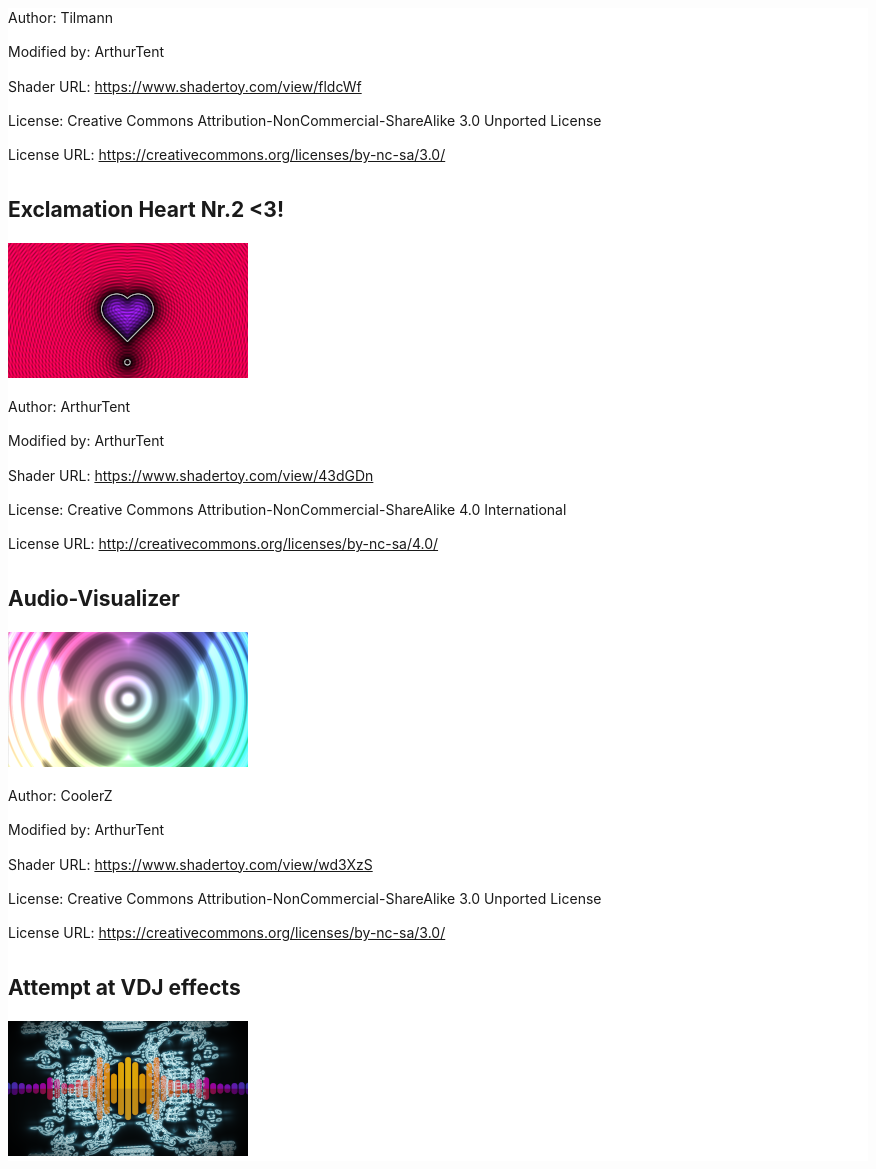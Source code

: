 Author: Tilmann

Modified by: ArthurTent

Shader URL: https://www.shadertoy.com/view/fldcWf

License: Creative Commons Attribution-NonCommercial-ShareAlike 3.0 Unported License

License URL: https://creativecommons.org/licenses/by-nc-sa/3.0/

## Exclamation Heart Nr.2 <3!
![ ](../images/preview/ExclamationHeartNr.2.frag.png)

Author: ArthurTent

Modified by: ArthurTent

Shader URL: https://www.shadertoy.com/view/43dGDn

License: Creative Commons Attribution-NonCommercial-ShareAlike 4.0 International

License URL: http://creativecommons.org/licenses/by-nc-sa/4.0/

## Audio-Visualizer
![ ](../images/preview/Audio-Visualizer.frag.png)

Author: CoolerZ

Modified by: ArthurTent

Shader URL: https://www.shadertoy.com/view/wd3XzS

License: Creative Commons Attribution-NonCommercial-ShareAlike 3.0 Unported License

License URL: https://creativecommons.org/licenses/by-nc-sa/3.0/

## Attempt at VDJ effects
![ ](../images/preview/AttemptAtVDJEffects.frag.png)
...
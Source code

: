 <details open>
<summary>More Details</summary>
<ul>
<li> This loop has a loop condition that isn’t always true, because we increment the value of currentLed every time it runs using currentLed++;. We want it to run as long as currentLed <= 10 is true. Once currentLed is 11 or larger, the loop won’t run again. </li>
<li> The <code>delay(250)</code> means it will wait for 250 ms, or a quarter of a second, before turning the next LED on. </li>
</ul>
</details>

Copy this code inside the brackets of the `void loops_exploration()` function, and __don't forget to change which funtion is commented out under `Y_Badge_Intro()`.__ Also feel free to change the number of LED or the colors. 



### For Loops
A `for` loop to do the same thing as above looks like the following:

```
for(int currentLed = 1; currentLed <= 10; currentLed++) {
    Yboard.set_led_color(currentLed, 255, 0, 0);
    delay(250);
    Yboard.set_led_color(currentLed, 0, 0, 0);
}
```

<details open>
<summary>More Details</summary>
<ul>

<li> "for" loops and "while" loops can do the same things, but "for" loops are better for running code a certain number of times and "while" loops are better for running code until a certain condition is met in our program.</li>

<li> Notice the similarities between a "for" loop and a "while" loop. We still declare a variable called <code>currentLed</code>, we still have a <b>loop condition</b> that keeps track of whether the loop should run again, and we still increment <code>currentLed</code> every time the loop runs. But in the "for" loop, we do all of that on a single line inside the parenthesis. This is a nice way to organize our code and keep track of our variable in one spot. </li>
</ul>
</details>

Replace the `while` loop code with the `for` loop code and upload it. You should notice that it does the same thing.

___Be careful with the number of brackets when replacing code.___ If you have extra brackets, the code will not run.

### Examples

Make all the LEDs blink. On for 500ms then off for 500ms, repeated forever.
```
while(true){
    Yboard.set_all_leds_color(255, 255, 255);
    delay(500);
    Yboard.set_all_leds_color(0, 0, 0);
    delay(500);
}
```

What you need to do:
Lines containing the string "condition" are the ones to copy from the entries above.

Solution to the exercise:
<li> This loop has a loop condition that isn’t always true, because we increment the value of currentLed every time it runs using currentLed++;. We want it to run as long as currentLed <= 10 is true. Once currentLed is 11 or larger, the loop won’t run again. </li>
<li> "for" loops and "while" loops can do the same things, but "for" loops are better for running code a certain number of times and "while" loops are better for running code until a certain condition is met in our program.</li>
<li> Notice the similarities between a "for" loop and a "while" loop. We still declare a variable called <code>currentLed</code>, we still have a <b>loop condition</b> that keeps track of whether the loop should run again, and we still increment <code>currentLed</code> every time the loop runs. But in the "for" loop, we do all of that on a single line inside the parenthesis. This is a nice way to organize our code and keep track of our variable in one spot. </li>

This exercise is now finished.